:: Available data

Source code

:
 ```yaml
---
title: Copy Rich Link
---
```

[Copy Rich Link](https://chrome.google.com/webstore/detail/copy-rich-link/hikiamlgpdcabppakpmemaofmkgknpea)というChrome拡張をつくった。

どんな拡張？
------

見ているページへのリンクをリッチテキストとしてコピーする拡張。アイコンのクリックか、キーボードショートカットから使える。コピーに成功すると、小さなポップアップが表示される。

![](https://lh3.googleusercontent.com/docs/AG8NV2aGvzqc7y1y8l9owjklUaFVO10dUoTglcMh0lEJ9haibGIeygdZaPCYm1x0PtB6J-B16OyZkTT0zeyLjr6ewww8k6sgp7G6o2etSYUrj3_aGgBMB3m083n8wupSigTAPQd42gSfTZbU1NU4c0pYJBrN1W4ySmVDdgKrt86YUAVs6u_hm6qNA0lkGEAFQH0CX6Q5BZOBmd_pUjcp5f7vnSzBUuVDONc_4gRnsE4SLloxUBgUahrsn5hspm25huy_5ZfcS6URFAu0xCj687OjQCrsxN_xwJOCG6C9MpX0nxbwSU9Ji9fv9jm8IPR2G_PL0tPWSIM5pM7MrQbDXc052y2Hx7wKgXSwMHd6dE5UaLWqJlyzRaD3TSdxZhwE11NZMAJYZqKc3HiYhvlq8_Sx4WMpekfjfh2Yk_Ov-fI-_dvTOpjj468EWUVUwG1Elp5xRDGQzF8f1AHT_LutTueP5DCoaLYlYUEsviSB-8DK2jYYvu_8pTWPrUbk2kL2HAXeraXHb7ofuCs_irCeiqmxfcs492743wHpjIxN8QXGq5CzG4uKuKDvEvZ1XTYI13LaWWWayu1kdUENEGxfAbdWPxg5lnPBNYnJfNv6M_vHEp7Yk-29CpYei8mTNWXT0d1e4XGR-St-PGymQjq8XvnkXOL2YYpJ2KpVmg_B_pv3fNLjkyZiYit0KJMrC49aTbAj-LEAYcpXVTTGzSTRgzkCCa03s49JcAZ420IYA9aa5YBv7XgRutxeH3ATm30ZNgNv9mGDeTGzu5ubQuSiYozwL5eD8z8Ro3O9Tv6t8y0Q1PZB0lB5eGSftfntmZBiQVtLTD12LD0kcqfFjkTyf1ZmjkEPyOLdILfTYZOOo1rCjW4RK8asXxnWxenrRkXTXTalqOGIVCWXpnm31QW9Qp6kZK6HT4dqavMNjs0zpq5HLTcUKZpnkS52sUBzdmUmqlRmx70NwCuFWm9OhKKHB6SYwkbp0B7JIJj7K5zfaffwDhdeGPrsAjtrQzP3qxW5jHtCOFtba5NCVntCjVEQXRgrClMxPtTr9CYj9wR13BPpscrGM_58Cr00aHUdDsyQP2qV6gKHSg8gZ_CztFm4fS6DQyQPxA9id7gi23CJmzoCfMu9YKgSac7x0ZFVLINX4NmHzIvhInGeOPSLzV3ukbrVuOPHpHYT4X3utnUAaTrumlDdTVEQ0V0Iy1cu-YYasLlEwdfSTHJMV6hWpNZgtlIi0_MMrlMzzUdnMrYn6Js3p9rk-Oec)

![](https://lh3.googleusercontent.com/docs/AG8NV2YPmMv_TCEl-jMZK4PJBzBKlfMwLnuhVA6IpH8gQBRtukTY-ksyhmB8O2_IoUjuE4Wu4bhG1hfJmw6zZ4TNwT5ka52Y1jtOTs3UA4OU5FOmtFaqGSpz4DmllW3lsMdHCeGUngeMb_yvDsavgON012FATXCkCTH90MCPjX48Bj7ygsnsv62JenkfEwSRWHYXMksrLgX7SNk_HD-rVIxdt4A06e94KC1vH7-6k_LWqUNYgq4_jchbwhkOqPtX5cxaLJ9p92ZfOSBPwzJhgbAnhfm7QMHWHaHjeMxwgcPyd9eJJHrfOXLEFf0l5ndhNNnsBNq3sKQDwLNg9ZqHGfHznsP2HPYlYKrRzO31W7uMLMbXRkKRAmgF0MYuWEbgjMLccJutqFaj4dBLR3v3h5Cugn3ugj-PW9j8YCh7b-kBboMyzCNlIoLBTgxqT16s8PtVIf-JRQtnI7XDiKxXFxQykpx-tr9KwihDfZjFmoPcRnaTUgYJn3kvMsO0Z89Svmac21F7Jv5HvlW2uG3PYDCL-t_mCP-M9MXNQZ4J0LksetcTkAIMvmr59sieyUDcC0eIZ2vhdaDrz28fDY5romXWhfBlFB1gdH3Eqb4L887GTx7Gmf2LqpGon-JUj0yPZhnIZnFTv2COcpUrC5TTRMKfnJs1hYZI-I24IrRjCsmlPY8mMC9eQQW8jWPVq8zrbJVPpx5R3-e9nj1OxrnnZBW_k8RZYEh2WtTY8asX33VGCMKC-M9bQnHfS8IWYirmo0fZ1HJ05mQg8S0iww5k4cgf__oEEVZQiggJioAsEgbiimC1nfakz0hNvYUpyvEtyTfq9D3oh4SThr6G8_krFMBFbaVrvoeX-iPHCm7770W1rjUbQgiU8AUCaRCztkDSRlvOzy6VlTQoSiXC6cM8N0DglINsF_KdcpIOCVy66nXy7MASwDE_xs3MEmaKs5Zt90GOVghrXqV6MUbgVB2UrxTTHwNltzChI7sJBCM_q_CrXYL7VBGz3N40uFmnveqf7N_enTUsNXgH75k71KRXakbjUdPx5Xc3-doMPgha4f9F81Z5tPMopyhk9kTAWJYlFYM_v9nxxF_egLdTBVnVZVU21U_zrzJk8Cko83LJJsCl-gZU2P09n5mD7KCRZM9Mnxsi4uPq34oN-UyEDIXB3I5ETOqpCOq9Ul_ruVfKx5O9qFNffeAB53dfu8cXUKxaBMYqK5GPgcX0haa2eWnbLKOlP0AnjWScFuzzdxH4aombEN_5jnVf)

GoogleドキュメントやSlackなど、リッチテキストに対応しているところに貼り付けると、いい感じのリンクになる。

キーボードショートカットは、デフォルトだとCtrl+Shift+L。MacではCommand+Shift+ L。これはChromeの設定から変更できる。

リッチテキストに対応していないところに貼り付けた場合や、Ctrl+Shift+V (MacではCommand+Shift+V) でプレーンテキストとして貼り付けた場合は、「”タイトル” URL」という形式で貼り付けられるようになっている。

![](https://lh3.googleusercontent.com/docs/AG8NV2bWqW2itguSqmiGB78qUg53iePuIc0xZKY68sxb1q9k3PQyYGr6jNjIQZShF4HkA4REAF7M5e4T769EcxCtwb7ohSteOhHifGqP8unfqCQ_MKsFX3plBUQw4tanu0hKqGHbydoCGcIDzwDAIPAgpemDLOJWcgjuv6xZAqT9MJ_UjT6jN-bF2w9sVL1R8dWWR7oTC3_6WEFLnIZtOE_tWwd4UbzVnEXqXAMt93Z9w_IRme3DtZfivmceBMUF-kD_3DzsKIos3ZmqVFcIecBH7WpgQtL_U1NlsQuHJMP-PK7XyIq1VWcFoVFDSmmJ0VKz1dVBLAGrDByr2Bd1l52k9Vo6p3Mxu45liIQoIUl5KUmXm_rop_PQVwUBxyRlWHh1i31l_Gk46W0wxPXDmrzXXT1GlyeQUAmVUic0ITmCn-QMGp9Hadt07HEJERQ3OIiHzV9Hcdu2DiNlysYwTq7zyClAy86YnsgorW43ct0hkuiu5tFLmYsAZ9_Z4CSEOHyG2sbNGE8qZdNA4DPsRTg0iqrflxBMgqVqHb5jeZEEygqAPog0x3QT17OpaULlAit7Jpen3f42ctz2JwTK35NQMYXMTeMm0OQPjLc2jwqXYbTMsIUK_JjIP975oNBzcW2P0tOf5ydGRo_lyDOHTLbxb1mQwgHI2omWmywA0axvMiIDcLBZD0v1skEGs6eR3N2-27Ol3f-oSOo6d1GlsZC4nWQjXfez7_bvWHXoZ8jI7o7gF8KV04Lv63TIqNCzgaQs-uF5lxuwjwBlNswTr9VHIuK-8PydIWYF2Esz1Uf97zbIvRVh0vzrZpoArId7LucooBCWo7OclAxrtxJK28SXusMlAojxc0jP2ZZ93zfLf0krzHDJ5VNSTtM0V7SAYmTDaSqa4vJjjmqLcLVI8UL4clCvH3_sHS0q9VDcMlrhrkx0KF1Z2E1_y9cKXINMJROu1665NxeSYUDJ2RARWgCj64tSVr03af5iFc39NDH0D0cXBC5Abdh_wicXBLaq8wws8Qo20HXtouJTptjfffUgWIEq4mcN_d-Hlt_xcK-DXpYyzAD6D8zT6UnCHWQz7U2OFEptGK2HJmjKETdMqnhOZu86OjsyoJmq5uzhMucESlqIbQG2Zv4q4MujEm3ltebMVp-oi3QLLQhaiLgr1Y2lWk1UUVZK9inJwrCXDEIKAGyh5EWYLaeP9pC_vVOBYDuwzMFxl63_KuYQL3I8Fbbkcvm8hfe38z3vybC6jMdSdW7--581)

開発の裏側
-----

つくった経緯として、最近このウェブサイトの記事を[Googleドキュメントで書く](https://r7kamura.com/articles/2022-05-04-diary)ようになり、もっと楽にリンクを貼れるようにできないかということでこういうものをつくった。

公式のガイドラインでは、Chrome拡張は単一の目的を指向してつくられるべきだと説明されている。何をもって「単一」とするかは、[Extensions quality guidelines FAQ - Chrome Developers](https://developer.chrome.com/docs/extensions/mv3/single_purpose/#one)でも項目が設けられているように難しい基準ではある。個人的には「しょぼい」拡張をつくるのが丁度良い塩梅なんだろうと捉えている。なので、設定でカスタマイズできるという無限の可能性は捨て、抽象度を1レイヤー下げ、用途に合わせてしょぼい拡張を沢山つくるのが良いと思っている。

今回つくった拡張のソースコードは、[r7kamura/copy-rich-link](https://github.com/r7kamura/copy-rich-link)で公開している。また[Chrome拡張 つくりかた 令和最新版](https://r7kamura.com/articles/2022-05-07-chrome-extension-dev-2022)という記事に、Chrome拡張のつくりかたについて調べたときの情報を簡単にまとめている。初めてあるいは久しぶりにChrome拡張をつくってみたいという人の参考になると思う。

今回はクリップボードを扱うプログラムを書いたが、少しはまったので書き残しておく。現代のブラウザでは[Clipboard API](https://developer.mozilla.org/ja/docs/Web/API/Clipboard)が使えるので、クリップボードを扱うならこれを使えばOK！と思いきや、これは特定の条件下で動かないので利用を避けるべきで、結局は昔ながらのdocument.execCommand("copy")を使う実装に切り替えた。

::::

What is required:
Beginning with the top line of the data above, output every line exactly until the one that contains "見ているページへのリンクをリ", and include that one too.

Answer to this problem:
Source code

:
 ```yaml
---
title: Copy Rich Link
---
```

[Copy Rich Link](https://chrome.google.com/webstore/detail/copy-rich-link/hikiamlgpdcabppakpmemaofmkgknpea)というChrome拡張をつくった。

どんな拡張？
------

見ているページへのリンクをリッチテキストとしてコピーする拡張。アイコンのクリックか、キーボードショートカットから使える。コピーに成功すると、小さなポップアップが表示される。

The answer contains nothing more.